Cristiano Zanin Martins rebateu o juiz federal afirmando que o Ministério Público Federal também fez o mesmo. Neste momento, a procuradora do MPF Isabel Groba interveio e rechaçou a afirmação feita pelo advogado de defesa do ex-presidente, alegando que havia feito apenas questões complementares.
O ex-diretor da PF já havia prestado depoimento ao juiz federal na ação penal sobre o tríplex do Guarujá. Como o conteúdo também é usado na ação do terreno, ele foi arrolado novamente pela defesa para prestar mais esclarecimentos.
Leia o trecho da discussão:
Sérgio Moro: "Eu vou interromper um minutinho aqui porque essas perguntas foram feitas no depoimento anterior. Não estamos aproveitando na prática.”
Cristiano Zanin: “Eu estou concluindo excelência. Só lembrar a Vossa Excelência que as testemunhas que o Ministério Público arrolou também eram comuns e o Ministério Público teve oportunidade de reforçar alguns pontos que entendiam ser da sua... (interrompido)”

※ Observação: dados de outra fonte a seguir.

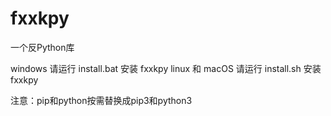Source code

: # fxxkpy
一个反Python库


<!-- 在与setup.py同级目录下，使用python的命令:
```bash
python setup.py sdist bdist_wheel
```
这样我们就能跟看到setup.py文件夹下面多了一个build文件夹，打开就能看到我们的生成的.whl文件了。我们可以尝试用pip安装这个包。 -->

windows 请运行 install.bat 安装 fxxkpy
linux 和 macOS 请运行 install.sh 安装 fxxkpy

注意：pip和python按需替换成pip3和python3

Sérgio Moro: “Desde o início desse depoimento, o senhor só fez perguntas que já foram feitas. Então peço que o senhor faça novas perguntas para complementar.”

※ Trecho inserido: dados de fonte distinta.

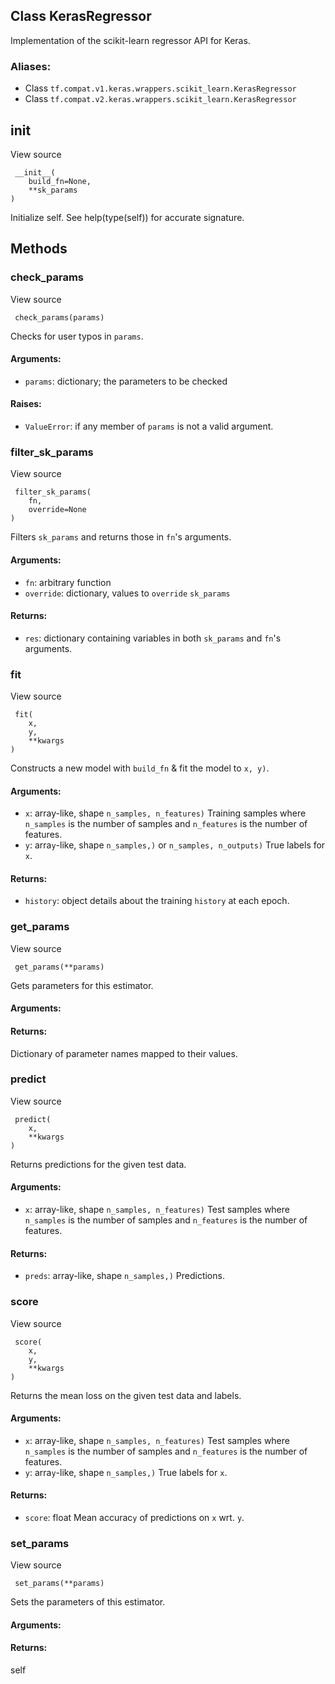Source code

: ## Class KerasRegressor
Implementation of the scikit-learn regressor API for Keras.
### Aliases:
- Class `tf.compat.v1.keras.wrappers.scikit_learn.KerasRegressor`
- Class `tf.compat.v2.keras.wrappers.scikit_learn.KerasRegressor`
## __init__
View source

```
 __init__(
    build_fn=None,
    **sk_params
)
```
Initialize self. See help(type(self)) for accurate signature.
## Methods
### check_params
View source

```
 check_params(params)
```
Checks for user typos in `params`.
#### Arguments:
- `params`: dictionary; the parameters to be checked
#### Raises:
- `ValueError`: if any member of `params` is not a valid argument.
### filter_sk_params
View source

```
 filter_sk_params(
    fn,
    override=None
)
```
Filters `sk_params` and returns those in `fn`'s arguments.
#### Arguments:
- `fn`: arbitrary function
- `override`: dictionary, values to `override` `sk_params`
#### Returns:
- `res`: dictionary containing variables in both `sk_params` and `fn`'s arguments.
### fit
View source

```
 fit(
    x,
    y,
    **kwargs
)
```
Constructs a new model with `build_fn` & fit the model to `x, y)`.
#### Arguments:
- `x`: array-like, shape `n_samples, n_features)` Training samples where `n_samples` is the number of samples and `n_features` is the number of features.
- `y`: arra`y`-like, shape `n_samples,)` or `n_samples, n_outputs)` True labels for `x`.
#### Returns:
- `history`: object details about the training `history` at each epoch.
### get_params
View source

```
 get_params(**params)
```
Gets parameters for this estimator.
#### Arguments:
#### Returns:
Dictionary of parameter names mapped to their values.
### predict
View source

```
 predict(
    x,
    **kwargs
)
```
Returns predictions for the given test data.
#### Arguments:
- `x`: array-like, shape `n_samples, n_features)` Test samples where `n_samples` is the number of samples and `n_features` is the number of features.
#### Returns:
- `preds`: array-like, shape `n_samples,)` Predictions.
### score
View source

```
 score(
    x,
    y,
    **kwargs
)
```
Returns the mean loss on the given test data and labels.
#### Arguments:
- `x`: array-like, shape `n_samples, n_features)` Test samples where `n_samples` is the number of samples and `n_features` is the number of features.
- `y`: arra`y`-like, shape `n_samples,)` True labels for `x`.
#### Returns:
- `score`: float Mean accurac`y` of predictions on `x` wrt. `y`.
### set_params
View source

```
 set_params(**params)
```
Sets the parameters of this estimator.
#### Arguments:
#### Returns:
self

Cristiano Zanin: “O Ministério Público também notadamente em relação aos delatores reforçou e repetiu as mesmas perguntas...”
Isabel Groba: “Ah! Pela ordem. O senhor está fazendo referências ao Ministério Público inverídicas. O MP fez perguntas complementares e que efetivamente complementaram os depoimentos. Então, por favor, o senhor faça referências ao Ministério Público que correspondem a realidade dos fatos.”
Cristiano Zanin: “Estou fazendo as perguntas corretas. E eu posso trazer um quadro comparativo com as perguntas feitas e houve repetição...”
Sérgio Moro: “O senhor tem perguntas novas para a testemunha ou estamos aqui só perdendo tempo?”
Cristiano Zanin: “Vossa Excelência acha que sempre que a defesa fala há perda de tempo, esse é o problema.”
Sérgio Moro: “Tem perguntas novas doutor? O juiz não tem tempo pra ficar perdendo aqui.”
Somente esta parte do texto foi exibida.